-- Exercise material follows --

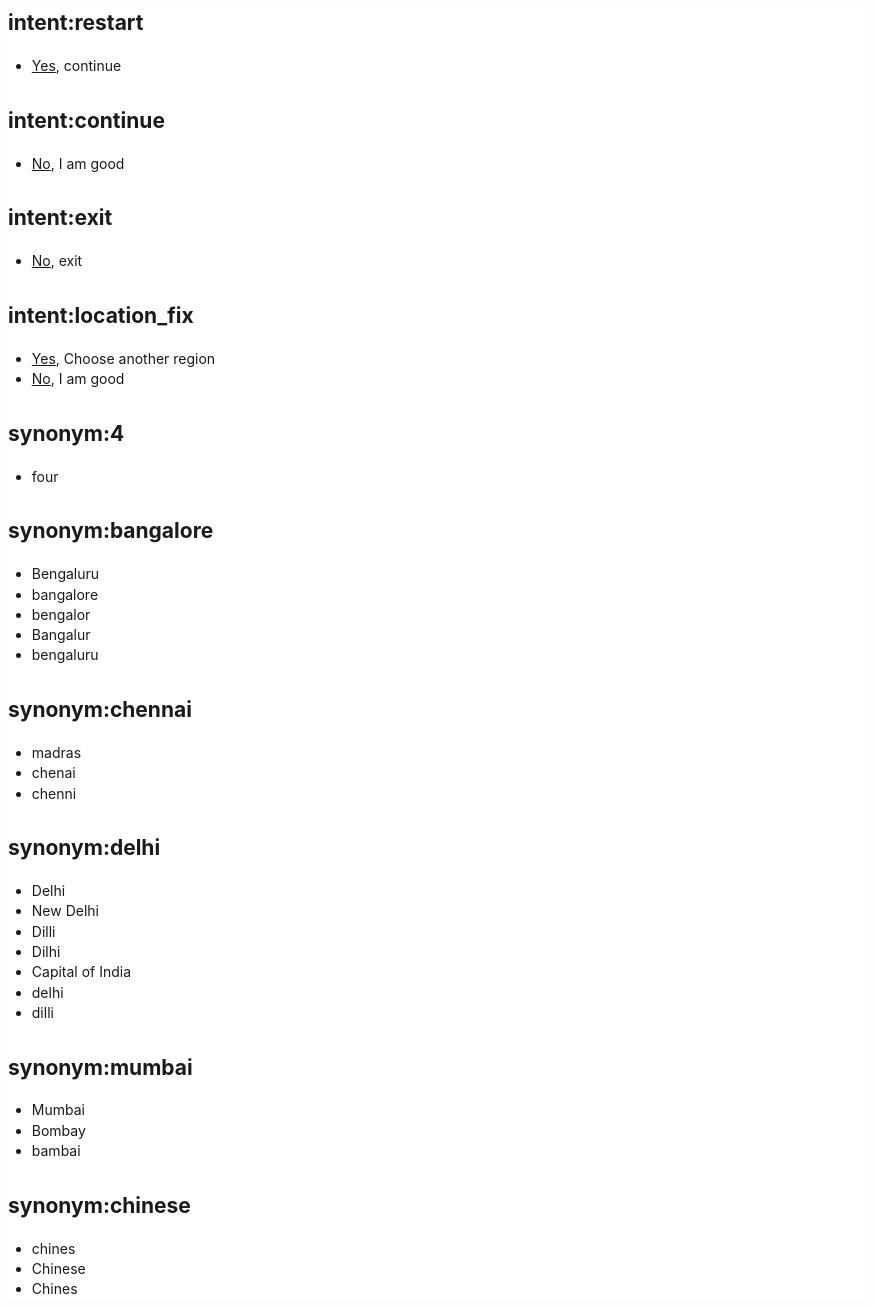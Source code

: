 ## intent:restart
- [Yes](continue), continue

## intent:continue
- [No](more_info_desired), I am good

## intent:exit
- [No](continue), exit

## intent:location_fix
- [Yes](ask_location_again), Choose another region
- [No](more_info_desired), I am good

## synonym:4
- four

## synonym:bangalore
- Bengaluru
- bangalore
- bengalor
- Bangalur
- bengaluru

## synonym:chennai
- madras
- chenai
- chenni

## synonym:delhi
- Delhi
- New Delhi
- Dilli
- Dilhi
- Capital of India
- delhi
- dilli

## synonym:mumbai
- Mumbai
- Bombay
- bambai

## synonym:chinese
- chines
- Chinese
- Chines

-- Exercise material concluded --

### What the task asks
Would you show each line of the listing above that has the string "synonym"?

### Problem solution
## synonym:4
## synonym:bangalore
## synonym:chennai
## synonym:delhi
## synonym:mumbai
## synonym:chinese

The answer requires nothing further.